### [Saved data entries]
+++
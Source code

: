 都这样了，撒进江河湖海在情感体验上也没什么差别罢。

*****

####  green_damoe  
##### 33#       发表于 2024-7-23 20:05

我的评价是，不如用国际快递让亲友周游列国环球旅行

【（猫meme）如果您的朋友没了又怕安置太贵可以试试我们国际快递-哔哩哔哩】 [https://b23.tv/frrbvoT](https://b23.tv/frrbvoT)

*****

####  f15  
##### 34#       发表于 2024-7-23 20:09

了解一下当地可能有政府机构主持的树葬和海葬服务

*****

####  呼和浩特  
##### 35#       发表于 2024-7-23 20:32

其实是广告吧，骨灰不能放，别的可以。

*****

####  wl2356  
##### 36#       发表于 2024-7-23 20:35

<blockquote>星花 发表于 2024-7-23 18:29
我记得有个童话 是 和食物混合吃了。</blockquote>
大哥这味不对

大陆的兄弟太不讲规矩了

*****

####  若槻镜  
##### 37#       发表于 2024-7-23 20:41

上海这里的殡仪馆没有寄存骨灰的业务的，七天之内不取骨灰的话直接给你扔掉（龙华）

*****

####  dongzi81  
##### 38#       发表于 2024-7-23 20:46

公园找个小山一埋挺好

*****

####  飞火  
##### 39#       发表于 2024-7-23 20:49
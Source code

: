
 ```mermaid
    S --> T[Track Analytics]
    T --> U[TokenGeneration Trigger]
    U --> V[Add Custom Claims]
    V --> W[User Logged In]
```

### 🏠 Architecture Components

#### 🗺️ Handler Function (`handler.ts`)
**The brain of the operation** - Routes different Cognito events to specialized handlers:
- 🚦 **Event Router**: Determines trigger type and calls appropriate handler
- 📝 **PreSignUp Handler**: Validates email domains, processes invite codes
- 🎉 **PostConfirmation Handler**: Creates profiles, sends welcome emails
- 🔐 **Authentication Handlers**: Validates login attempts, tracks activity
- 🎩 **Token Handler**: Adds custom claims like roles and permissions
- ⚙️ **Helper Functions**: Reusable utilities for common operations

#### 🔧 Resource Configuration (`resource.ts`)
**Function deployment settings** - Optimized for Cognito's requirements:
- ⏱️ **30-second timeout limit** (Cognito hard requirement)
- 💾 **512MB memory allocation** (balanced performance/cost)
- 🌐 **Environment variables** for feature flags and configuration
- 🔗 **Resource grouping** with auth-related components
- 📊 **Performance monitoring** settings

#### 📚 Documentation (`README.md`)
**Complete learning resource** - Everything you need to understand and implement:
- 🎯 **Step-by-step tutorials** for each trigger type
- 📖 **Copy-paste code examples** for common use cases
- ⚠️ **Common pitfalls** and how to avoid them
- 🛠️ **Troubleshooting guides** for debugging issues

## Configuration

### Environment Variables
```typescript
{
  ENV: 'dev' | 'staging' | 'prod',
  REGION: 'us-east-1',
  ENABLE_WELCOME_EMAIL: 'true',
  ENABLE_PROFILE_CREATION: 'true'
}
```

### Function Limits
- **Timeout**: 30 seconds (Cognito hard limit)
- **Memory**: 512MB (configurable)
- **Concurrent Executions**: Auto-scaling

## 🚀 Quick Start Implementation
+++
### [What to do]
Please print the lines from the start of the records up to and including the line with "- 💾 **512MB", copying each one exactly and leaving out the rest.

### [Task response]
Source code

: 都这样了，撒进江河湖海在情感体验上也没什么差别罢。

*****

####  green_damoe  
##### 33#       发表于 2024-7-23 20:05

我的评价是，不如用国际快递让亲友周游列国环球旅行

【（猫meme）如果您的朋友没了又怕安置太贵可以试试我们国际快递-哔哩哔哩】 [https://b23.tv/frrbvoT](https://b23.tv/frrbvoT)

*****

####  f15  
##### 34#       发表于 2024-7-23 20:09

了解一下当地可能有政府机构主持的树葬和海葬服务

*****

####  呼和浩特  
##### 35#       发表于 2024-7-23 20:32

其实是广告吧，骨灰不能放，别的可以。

*****

####  wl2356  
##### 36#       发表于 2024-7-23 20:35

<blockquote>星花 发表于 2024-7-23 18:29
我记得有个童话 是 和食物混合吃了。</blockquote>
大哥这味不对

大陆的兄弟太不讲规矩了

*****

####  若槻镜  
##### 37#       发表于 2024-7-23 20:41

上海这里的殡仪馆没有寄存骨灰的业务的，七天之内不取骨灰的话直接给你扔掉（龙华）

*****

####  dongzi81  
##### 38#       发表于 2024-7-23 20:46

公园找个小山一埋挺好

*****

####  飞火  
##### 39#       发表于 2024-7-23 20:49
Source code

:
 ```mermaid
    S --> T[Track Analytics]
    T --> U[TokenGeneration Trigger]
    U --> V[Add Custom Claims]
    V --> W[User Logged In]
```

### 🏠 Architecture Components

#### 🗺️ Handler Function (`handler.ts`)
**The brain of the operation** - Routes different Cognito events to specialized handlers:
- 🚦 **Event Router**: Determines trigger type and calls appropriate handler
- 📝 **PreSignUp Handler**: Validates email domains, processes invite codes
- 🎉 **PostConfirmation Handler**: Creates profiles, sends welcome emails
- 🔐 **Authentication Handlers**: Validates login attempts, tracks activity
- 🎩 **Token Handler**: Adds custom claims like roles and permissions
- ⚙️ **Helper Functions**: Reusable utilities for common operations

#### 🔧 Resource Configuration (`resource.ts`)
**Function deployment settings** - Optimized for Cognito's requirements:
- ⏱️ **30-second timeout limit** (Cognito hard requirement)
- 💾 **512MB memory allocation** (balanced performance/cost)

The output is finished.